I hope that helps clear up what I meant.

 

[mmm4444bot]

Are you able to answer either of the questions, in my previous reply?

 

[KateS]

Are you able to answer either of the questions, in my previous reply?

How is "algorithm running time" measured, and how do you determine it?

This value is given.

What are the units on n = 100 million?

There are no units given and they are not needed. The number is a the "size" of the problem, so it is used abstractly.

Thanks

 

[mmm4444bot]

I divide by a million and get the result to be 1 million. That is one of the results I am certain about

That's a misstatement, yes? You divided by 100.





Okay -- I'm still trying to understand the exercise. From what class does this exercise come?





For run time n, maximum problem size is 100 million.


For run time 100n, maximum problem size is _____.


You filled in the blank with 1 million.


100n is bigger than n. I would expect the maximum problem size to increase, if the run time increases, so there's something basic about how run time and the size are related that I'm not understanding.
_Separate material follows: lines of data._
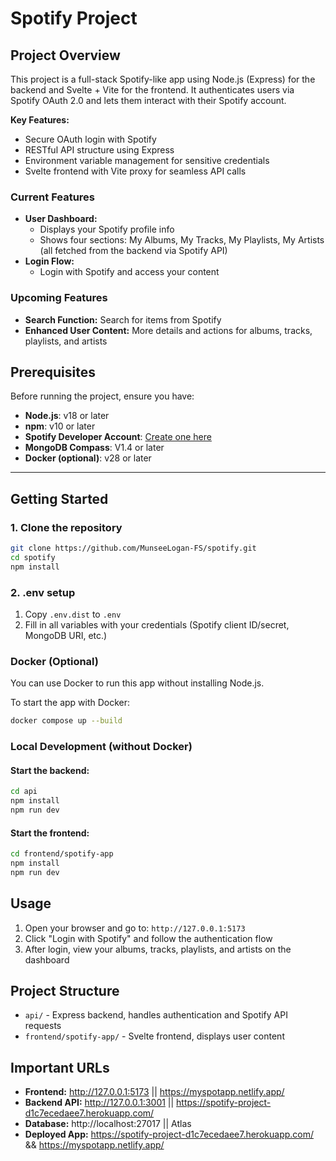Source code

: # Spotify Project

## Project Overview

This project is a full-stack Spotify-like app using Node.js (Express) for the backend and Svelte + Vite for the frontend. It authenticates users via Spotify OAuth 2.0 and lets them interact with their Spotify account.

**Key Features:**

- Secure OAuth login with Spotify
- RESTful API structure using Express
- Environment variable management for sensitive credentials
- Svelte frontend with Vite proxy for seamless API calls

### Current Features

- **User Dashboard:**
  - Displays your Spotify profile info
  - Shows four sections: My Albums, My Tracks, My Playlists, My Artists (all fetched from the backend via Spotify API)
- **Login Flow:**
  - Login with Spotify and access your content

### Upcoming Features

- **Search Function:** Search for items from Spotify
- **Enhanced User Content:** More details and actions for albums, tracks, playlists, and artists

## Prerequisites

Before running the project, ensure you have:

- **Node.js**: v18 or later
- **npm**: v10 or later
- **Spotify Developer Account**: [Create one here](https://developer.spotify.com/dashboard)
- **MongoDB Compass**: V1.4 or later
- **Docker (optional)**: v28 or later

---

## Getting Started

### 1. Clone the repository

```bash
git clone https://github.com/MunseeLogan-FS/spotify.git
cd spotify
npm install
```

### 2. .env setup

1. Copy `.env.dist` to `.env`
2. Fill in all variables with your credentials (Spotify client ID/secret, MongoDB URI, etc.)

### Docker (Optional)

You can use Docker to run this app without installing Node.js.

To start the app with Docker:

```bash
docker compose up --build
```

### Local Development (without Docker)

#### Start the backend:

```bash
cd api
npm install
npm run dev
```

#### Start the frontend:

```bash
cd frontend/spotify-app
npm install
npm run dev
```

## Usage

1. Open your browser and go to: `http://127.0.0.1:5173`
2. Click "Login with Spotify" and follow the authentication flow
3. After login, view your albums, tracks, playlists, and artists on the dashboard

## Project Structure

- `api/` - Express backend, handles authentication and Spotify API requests
- `frontend/spotify-app/` - Svelte frontend, displays user content

## Important URLs

- **Frontend:** http://127.0.0.1:5173 || https://myspotapp.netlify.app/
- **Backend API:** http://127.0.0.1:3001 || https://spotify-project-d1c7ecedaee7.herokuapp.com/
- **Database:** http://localhost:27017 || Atlas
- **Deployed App:** https://spotify-project-d1c7ecedaee7.herokuapp.com/ && https://myspotapp.netlify.app/
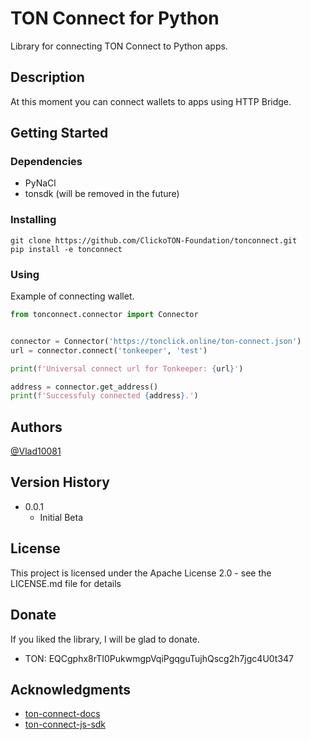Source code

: # TON Connect for Python

Library for connecting TON Connect to Python apps.

## Description

At this moment you can connect wallets to apps using HTTP Bridge.

## Getting Started

### Dependencies

* PyNaCl
* tonsdk (will be removed in the future)

### Installing

```
git clone https://github.com/ClickoTON-Foundation/tonconnect.git
pip install -e tonconnect
```

### Using

Example of connecting wallet.

```python
from tonconnect.connector import Connector


connector = Connector('https://tonclick.online/ton-connect.json')
url = connector.connect('tonkeeper', 'test')

print(f'Universal connect url for Tonkeeper: {url}')

address = connector.get_address()
print(f'Successfuly connected {address}.')
```

## Authors

[@Vlad10081](https://t.me/dalvgames)

## Version History

* 0.0.1
    * Initial Beta

## License

This project is licensed under the Apache License 2.0 - see the LICENSE.md file for details

## Donate

If you liked the library, I will be glad to donate.

* TON: EQCgphx8rTI0PukwmgpVqiPgqguTujhQscg2h7jgc4U0t347

## Acknowledgments

* [ton-connect-docs](https://github.com/ton-blockchain/ton-connect)
* [ton-connect-js-sdk](https://github.com/ton-connect/sdk)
How did you know to divide the problem size by 100, when you saw that n changed to 100n?

 

[KateS]

That's a misstatement, yes? You divided by 100.

Your right.

Okay -- I'm still trying to understand the exercise. From what class does this exercise come?

Introductory algorithms class.

For run time n, maximum problem size is 100 million.


For run time 100n, maximum problem size is _____.


You filled in the blank with 1 million.


100n is bigger than n. I would expect the maximum problem size to increase, if the run time increases, so there's something basic about how run time and the size are related that I'm not understanding.


How did you know to divide the problem size by 100, when you saw that n changed to 100n?

When the running time of the algorithm is 100*n, that means it is 100 times slower than the algorithm that works in n time. So in the same amount of time 100 times less problems could be solved.

 

[mmm4444bot]

Okay -- so, this exercise kinda looks like inverse operations.

To get from 100n back to n, you divided by 100.

To get from n^2 back to n, you took the square root.

To get from n^3 back to n, you took the cube root.

Those steps match your posted results.

To get from 2^n back to n, we take the base-2 logarithm of 2^n:

log₂(2^n) = n*log₂(2) = n*1 = n

log₂(100 million) = 26.575 ... not sure whether you're rounding or truncating

To get from log₁₀(n) back to n, by the definition of logarithms, we raise 10 to the power of log₁₀(n).

But 10^(100 million) is VERY large, large enough for me to wonder whether something other than inverses is involed. Does such a large number make sense to you?

 

[KateS]

Okay -- so, this exercise kinda looks like inverse operations.

To get from 100n back to n, you divided by 100.

To get from n^2 back to n, you took the square root.

To get from n^3 back to n, you took the cube root.

Those steps match your posted results.

To get from 2^n back to n, we take the base-2 logarithm of 2^n:

log₂(2^n) = n*log₂(2) = n*1 = n

log₂(100 million) = 26.575 ... not sure whether you're rounding or truncating

To get from log₁₀(n) back to n, by the definition of logarithms, we raise 10 to the power of log₁₀(n).

But 10^(100 million) is VERY large, large enough for me to wonder whether something other than inverses is involed. Does such a large number make sense to you?

Thanks, logarithms are still a bit tricky for me. Yes, a large number for log(n) makes sense.

 

[HallsofIvy]

I am looking at algorithms and am given the maximum size of a problem solvable in one second is n = 100 million. I need to calculate the maximum problem size that can be completed in one second using different running times. I had issues calculating some of them, so I was looking for some help if I had gone wrong, thanks: n = 100 million, log(n) = 10, 100n = 1 million, n log(n) = 10, n^2 = 10 thousand, n^3 = 464, 2^n = 1.41

I don't understand what you are asking. If n= 100 million then ln(n) is certainly NOT 10 and 100n is NOT 1 million.

 

[mmm4444bot]

Kate's not using the equal signs to show equality; she's using them to show associations. (That had me confused, too.)

 

[Deleted member 4993]

I think this is a HW from computer science class - involving Big_O notation.